信托综述 · 2026-01-18
Tax Deduction Rules for Employers Funding Employee Retirement Benefits via Trusts
The 2025-2026 Hong Kong fiscal budget, delivered in February 2025, reintroduced a targeted concession for employer-sponsored retirement benefit trusts that had been largely dormant since the 2019 tax code amendments. Under the Inland Revenue (Amendment) (Tax Concessions for Employer-Sponsored Retirement Schemes) Ordinance 2025, employers funding retirement benefits through a recognised occupational retirement scheme (ORS) trust can now claim a deduction of up to 25% of the employee’s annual emoluments, up from the previous 15% cap under Section 16(1)(d) of the Inland Revenue Ordinance (IRO). This change, effective for years of assessment commencing on or after 1 April 2025, directly addresses a structural imbalance that had pushed high-net-worth employers—particularly family offices and privately held groups—toward unfunded deferred compensation arrangements or offshore trust structures in Singapore and Labuan. The amendment is not merely a rate adjustment; it aligns Hong Kong’s tax treatment of trust-based retirement funding with the OECD’s 2024 Pillar Two guidance on pension fund deductions, reducing the risk of double taxation for cross-border groups.
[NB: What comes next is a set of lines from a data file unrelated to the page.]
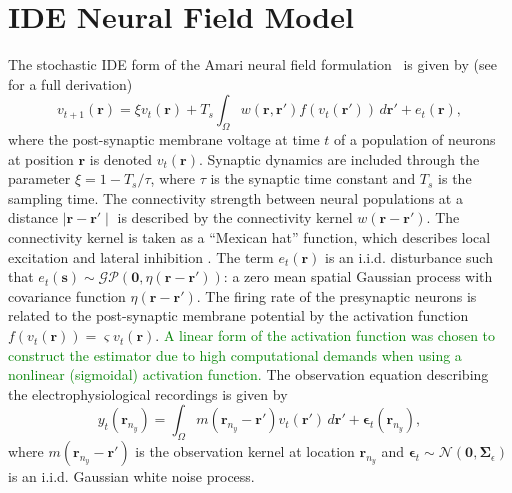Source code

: \documentclass[journal]{IEEEtran}
\newcommand{\dean}[1]{\textcolor{green}{#1}}
\newcommand{\ken}[1]{\textsf{\emph{\textbf{\textcolor{magenta}{#1}}}}}
\begin{document}
\section{IDE Neural Field Model}
The stochastic IDE form of the Amari neural field  formulation~\cite{Amari1977} is given by (see~\cite{Freestone2011} for a full derivation)
\begin{equation}\label{eq:DiscreteTimeModel}
	v_{t+1}\left(\mathbf{r}\right) = 
	\xi v_t\left(\mathbf{r}\right) + 
	T_s \int_\Omega { 
	    w\left(\mathbf{r},\mathbf{r'}\right)
	    f\left(v_t\left(\mathbf{r}'\right)\right) 
	\, d\mathbf{r}'} 
	+ e_t\left(\mathbf{r}\right), 
\end{equation}
where the post-synaptic membrane voltage at time $t$ of a population of neurons at position $\mathbf r$ is denoted $v_t\left(\mathbf r\right)$. Synaptic dynamics are included through the parameter $\xi=1-T_s/\tau$, where $\tau$ is the synaptic time constant and $T_s$ is the sampling time. The connectivity strength between neural populations at a distance $\mid\mathbf{r}-\mathbf{r'}\mid$ is described by the connectivity kernel $w\left(\mathbf{r}-\mathbf{r}'\right)$. The connectivity kernel is taken as a ``Mexican hat'' function, which describes local excitation and lateral inhibition \cite{Amari1977}. The term $e_t(\mathbf r)$ is an i.i.d. disturbance such that $e_t(\mathbf{s})\sim\mathcal{GP}(\mathbf 0,\eta(\mathbf{r}-\mathbf{r'}))$: a zero mean spatial Gaussian process with covariance function $\eta(\mathbf{r}-\mathbf{r'})$. The firing rate of the presynaptic neurons is related to the post-synaptic membrane potential by the activation function $f(v_t(\mathbf{r})) = \varsigma v_t(\mathbf{r})$. \dean{A linear form of the activation function was chosen to construct the estimator due to high computational demands when using a nonlinear (sigmoidal) activation function. }
The observation equation describing the electrophysiological recordings is given by
\begin{equation}\label{eq:ObservationEquation}
	y_t(\mathbf{r}_{n_y}) = \int_{\Omega} { m\left(\mathbf{r}_{n_y}-\mathbf{r}'\right) v_t\left(\mathbf{r}'\right) \, d\mathbf{r}'} + \boldsymbol\epsilon_t(\mathbf{r}_{n_y}), 
\end{equation}
where $m\left(\mathbf{r}_{n_y}-\mathbf{r}'\right)$ is the observation kernel at location $\mathbf{r}_{n_y}$ and  $\boldsymbol{\epsilon}_{t}\sim \mathcal{N}\left(\mathbf{0},\mathbf{\Sigma}_{\epsilon}\right)$  is an i.i.d. Gaussian white noise process. %
\end{document}
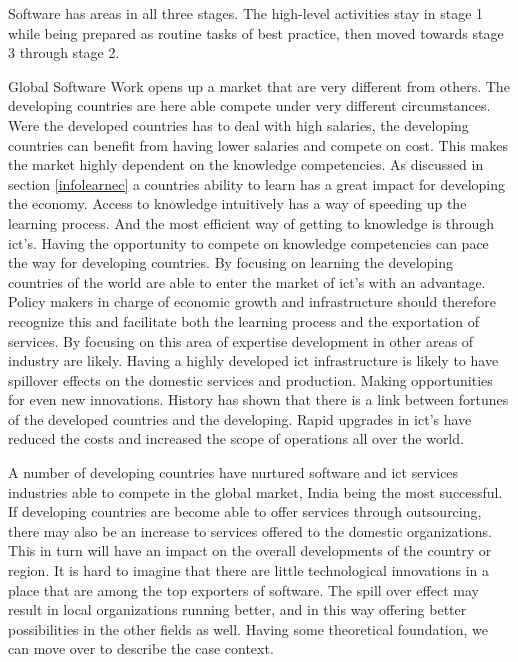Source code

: Software has areas in all three stages. The high-level activities stay in stage 1 while being prepared as routine tasks of best practice, then moved towards stage 3 through stage 2.

Global Software Work opens up a market that are very different from others.
The developing countries are here able compete under very different circumstances.
Were the developed countries has to deal with high salaries, the developing countries can benefit from having lower salaries and compete on cost. 
This makes the market highly dependent on the knowledge competencies. 
As discussed in section \ref{infolearnec} a countries ability to learn has a great impact for developing the economy. 
Access to knowledge intuitively has a way of speeding up the learning process. And the most efficient way of getting to knowledge is through \gls{ict}'s. 
Having the opportunity to compete on knowledge competencies can pace the way for developing countries. 
By focusing on learning the developing countries of the world are able to enter the market of \gls{ict}'s with an advantage. 
Policy makers in charge of economic growth and infrastructure should therefore recognize this and facilitate both the learning process and the exportation of services. 
By focusing on this area of expertise development in other areas of industry are likely.
Having a highly developed \gls{ict} infrastructure is likely to have spillover effects on the domestic services and production. 
Making opportunities for even new innovations. 
History has shown that there is a link between fortunes of the developed countries and the developing. 
Rapid upgrades in \gls{ict}'s have reduced the costs and increased the scope of operations all over the world. 

A number of developing countries have nurtured software and \gls{ict} services industries able to compete in the global market, India being the most successful. 
If developing countries are become able to offer services through outsourcing, there may also be an increase to services offered to the domestic organizations. 
This in turn will have an impact on the overall developments of the country or region. 
It is hard to imagine that there are little technological innovations in a place that are among the top exporters of software. 
The spill over effect may result in local organizations running better, and in this way offering better possibilities in the other fields as well.
Having some theoretical foundation, we can move over to describe the case context.
\cite{ca:isdc}
\cite{sbs:gio}
\cite{offit:paan}

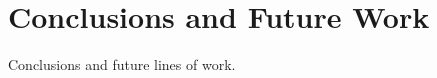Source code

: 
\chapter{Conclusions and Future Work}
\label{cap:conclusions}

Conclusions and future lines of work.



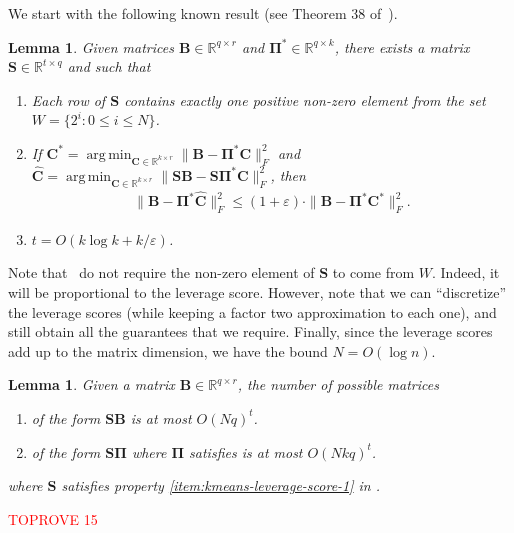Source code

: \documentclass[11pt]{article}
\makeatletter
\DeclareMathOperator*{\argmin}{arg\,min}
\theoremstyle{plain}
\newtheorem{lemma}[theorem]{Lemma}
\theoremstyle{plain}
\theoremstyle{definition}
\theoremstyle{plain}
\theoremstyle{remark}
\newenvironment{proof}[1][\protect\proofname]{\par
	\normalfont\topsep6\p@\@plus6\p@\relax
	\trivlist
	\itemindent\parindent
	\item[\hskip\labelsep\scshape #1]\ignorespaces
}{\endtrivlist\@endpefalse
}
\providecommand{\proofname}{Proof}
\newcommand{\RR}{\mathbb{R}}
\makeatother
\begin{document}
We start with the following known result (see Theorem 38 of~\cite{clarkson2017low}).
\begin{lemma}
\label{lem:kmeans-leverage-score}
Given matrices $\bm{B}\in \RR^{q\times r}$ and $\bm{\Pi}^* \in \RR^{q\times k}$, there exists a matrix $\bm{S}\in \RR^{t\times q}$ and such that 
    \begin{enumerate}
   \item  \label{item:kmeans-leverage-score-1} Each row of $\bm{S}$ contains exactly one positive non-zero element from the set $W=\{2^{i}: 0\leq i\leq N\}$.
    \item  \label{item:kmeans-leverage-score-2} If $\bm{C}^*=\argmin_{\bm{C}\in \RR^{k\times r}}\|\bm{B}-\bm{\Pi}^*\bm{C}\|_F^2$ and $\widehat{\bm{C}}=\argmin_{\bm{C}\in \RR^{k\times r}}\|\bm{S}\bm{B}-\bm{S}\bm{\Pi}^*\bm{C}\|_F^2$, then 
    \begin{align}
        \|\bm{B}-\bm{\Pi}^*\widehat{\bm{C}}\|_F^2\leq (1+\varepsilon)\cdot \|\bm{B}-\bm{\Pi}^*\bm{C}^*\|_F^2.
    \end{align}
    \item $t=O(k\log k +k/\varepsilon)$.
    \end{enumerate}
\end{lemma}
Note that~\cite{clarkson2017low} do not require the non-zero element of $\bm{S}$ to come from $W$. Indeed, it will be proportional to the leverage score. However, note that we can ``discretize'' the leverage scores (while keeping a factor two approximation to each one), and still obtain all the guarantees that we require. Finally, since the leverage scores add up to the matrix dimension, we have the bound $N = O(\log n)$.

\begin{lemma}
    \label{lem:k-means-enum-smart}
   Given a matrix $\bm{B}\in \RR^{q\times r}$, the number of possible matrices
   \begin{enumerate}
       \item of the form $\bm{S}\bm{B}$ is at most $O(Nq)^t$.
       \item of the form $\bm{S}\bm{\Pi}$ where $\bm{\Pi}$ satisfies  is at most $O(Nkq)^t$.
   \end{enumerate}
where $\bm{S}$ satisfies property \ref{item:kmeans-leverage-score-1} in .
\end{lemma}
\begin{proof}\textcolor{red}{TOPROVE 15}\end{proof}
\end{document}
For trustees and corporate advisors, this creates a window to restructure existing bonus deferral plans and long-service awards into ORS trust vehicles, provided the scheme is registered with the Mandatory Provident Fund Schemes Authority (MPFA) and the trust deed meets the revised Schedule 1 requirements under the Occupational Retirement Schemes Ordinance (ORSO), Cap. 426.
The Statutory Framework: IRO Section 16(1)(d) and the 2025 Amendments
The core deduction provision for employer contributions to a retirement benefit trust is Section 16(1)(d) of the Inland Revenue Ordinance (Cap. 112). Prior to the 2025 amendment, the maximum deductible amount was the lower of 15% of the employee’s emoluments for the year of assessment or HKD 18,000 per employee per month, whichever was less. The 2025 amendment raised the cap to 25% of emoluments, with the per-employee monthly ceiling eliminated for schemes registered under ORSO Part I. This change applies only to contributions made to a trust that is both an ORS registered with the MPFA and a recognised occupational retirement scheme under Schedule 1 of the IRO.
Eligibility conditions under Section 16(1)(d) as amended:
- The scheme must be a defined benefit or defined contribution trust, not a provident fund.
- Contributions must be made during the basis period for the year of assessment.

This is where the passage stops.